Great Mosque of Salé
The Great Mosque of Salé (Arabic: المسجد الأعظم, Masjid Al Aadam) is a mosque in Salé, Morocco. Covering an area of 5,070 m2 (54,600 sq ft), it is the third-largest mosque in Morocco, and was originally built between 1028 and 1029. It has been destroyed and rebuilt several times since the original construction. It was built in Almoravid and Almohad architectural styles, and the mosque features nine arches. It was severely damaged in the Bombardment of Salé of 1851, and was briefly closed during the French protectorate in Morocco.
The Great Mosque of Salé was built under the orders of Temim Ibn Ziri from 1028 to 1029, and was restored and enlarged in 1196 under Abu Yusuf Yaqub al-Mansur's orders, making it the third-largest mosque in Morocco, after the Hassan II Mosque in Casablanca (largest) and the mosque of the University of al-Qarawiyyin. It has been destroyed and rebuilt many times since that date.
According to historian Abd Al-Mun'im Al-Hasidi, 700 French slaves were involved in the reconstruction under al-Mansur's orders, and the reconstruction added a madrasa. In 1260, Salé was occupied by Castilian forces, and 3,000 women, children and elderly residents of the city were gathered in the mosque and taken as slaves for Seville. In 1851, Salé was bombarded by French forces, and the mosque was severely damaged after being struck by six cannonballs.

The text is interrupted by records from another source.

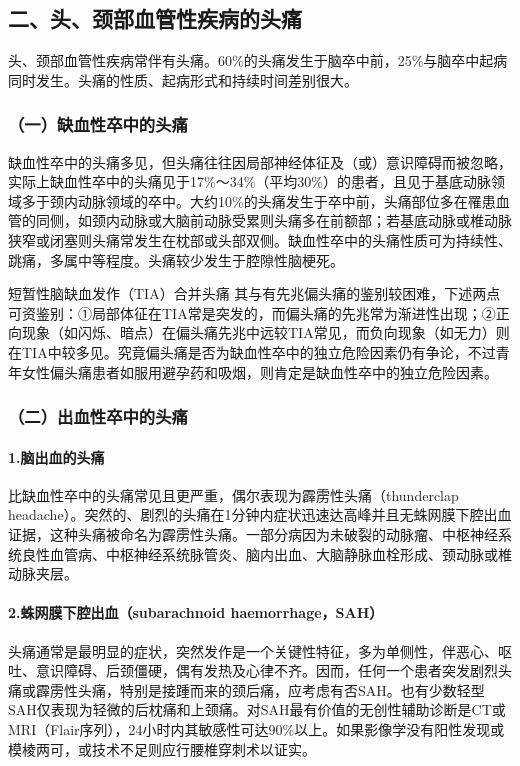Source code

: \subsection{二、头、颈部血管性疾病的头痛}

头、颈部血管性疾病常伴有头痛。60\%的头痛发生于脑卒中前，25\%与脑卒中起病同时发生。头痛的性质、起病形式和持续时间差别很大。

\subsubsection{（一）缺血性卒中的头痛}

缺血性卒中的头痛多见，但头痛往往因局部神经体征及（或）意识障碍而被忽略，实际上缺血性卒中的头痛见于17\%～34\%（平均30\%）的患者，且见于基底动脉领域多于颈内动脉领域的卒中。大约10\%的头痛发生于卒中前，头痛部位多在罹患血管的同侧，如颈内动脉或大脑前动脉受累则头痛多在前额部；若基底动脉或椎动脉狭窄或闭塞则头痛常发生在枕部或头部双侧。缺血性卒中的头痛性质可为持续性、跳痛，多属中等程度。头痛较少发生于腔隙性脑梗死。

短暂性脑缺血发作（TIA）合并头痛
其与有先兆偏头痛的鉴别较困难，下述两点可资鉴别：①局部体征在TIA常是突发的，而偏头痛的先兆常为渐进性出现；②正向现象（如闪烁、暗点）在偏头痛先兆中远较TIA常见，而负向现象（如无力）则在TIA中较多见。究竟偏头痛是否为缺血性卒中的独立危险因素仍有争论，不过青年女性偏头痛患者如服用避孕药和吸烟，则肯定是缺血性卒中的独立危险因素。

\subsubsection{（二）出血性卒中的头痛}

\paragraph{1.脑出血的头痛}

比缺血性卒中的头痛常见且更严重，偶尔表现为霹雳性头痛（thunderclap
headache）。突然的、剧烈的头痛在1分钟内症状迅速达高峰并且无蛛网膜下腔出血证据，这种头痛被命名为霹雳性头痛。一部分病因为未破裂的动脉瘤、中枢神经系统良性血管病、中枢神经系统脉管炎、脑内出血、大脑静脉血栓形成、颈动脉或椎动脉夹层。

\paragraph{2.蛛网膜下腔出血（subarachnoid haemorrhage，SAH）}

头痛通常是最明显的症状，突然发作是一个关键性特征，多为单侧性，伴恶心、呕吐、意识障碍、后颈僵硬，偶有发热及心律不齐。因而，任何一个患者突发剧烈头痛或霹雳性头痛，特别是接踵而来的颈后痛，应考虑有否SAH。也有少数轻型SAH仅表现为轻微的后枕痛和上颈痛。对SAH最有价值的无创性辅助诊断是CT或MRI（Flair序列），24小时内其敏感性可达90\%以上。如果影像学没有阳性发现或模棱两可，或技术不足则应行腰椎穿刺术以证实。

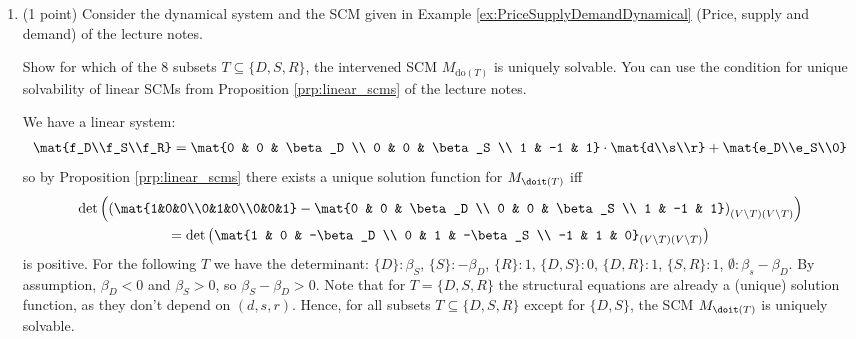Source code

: \begin{enumerate}
\item (1 point) Consider the dynamical system and the SCM given in Example \ref*{ex:PriceSupplyDemandDynamical} (Price, supply and demand) of the lecture notes.

Show for which of the 8 subsets $T \subseteq \{D, S, R\}$, the intervened SCM $M_{\text{do}(T)}$ is uniquely solvable. You can use the condition for unique solvability of linear SCMs from Proposition \ref*{prp:linear_scms} of the lecture notes.
\begin{gradedsolution}
We have a linear system:
\begin{align*}
	\mat{f_D\\f_S\\f_R} = \mat{0 & 0 & \beta_D \\ 0 & 0 & \beta_S \\ 1 & -1 & 1}\cdot \mat{d\\s\\r}+\mat{e_D\\e_S\\0}
\end{align*}
so by Proposition \ref*{prp:linear_scms} there exists a unique solution function for $M_{\doit(T)}$ iff
\begin{multline*}
	\det\left(\left(\mat{1&0&0\\0&1&0\\0&0&1} - \mat{0 & 0 & \beta_D \\ 0 & 0 & \beta_S \\ 1 & -1 & 1}\right)_{(V\setminus T)(V\setminus T)}\right) \\
	= \det\left(\mat{1 & 0 & -\beta_D \\ 0 & 1 & -\beta_S \\ -1 & 1 & 0}_{(V\setminus T)(V\setminus T)}\right)
\end{multline*}
is positive. For the following $T$ we have the determinant: $\{D\}: \beta_S$, $\{S\}:-\beta_D$, $\{R\}: 1$, $\{D, S\}: 0$, $\{D, R\}: 1$, $\{S, R\}: 1$, $\emptyset: \beta_s-\beta_D$. By assumption, $\beta_D < 0$ and $\beta_S> 0$, so $\beta_S-\beta_D > 0$. Note that for $T=\{D, S, R\}$ the structural equations are already a (unique) solution function, as they don't depend on $(d, s, r)$. Hence, for all subsets $T\subseteq\{D, S, R\}$ except for $\{D, S\}$, the SCM $M_{\doit(T)}$ is uniquely solvable.
\end{gradedsolution}

\end{enumerate}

During the French protectorate in Morocco, the mosque was used for nationalist gatherings in the 1930s, led by people such as Said Hajji, Ahmed Maâninou, Boubker el-Kadiri, and Abu Bakr Zniber. The French protectorate later[when?] closed the mosque to prevent it being used as a place to awaken awareness of nationalist sentiment, but it later[when?] re-opened.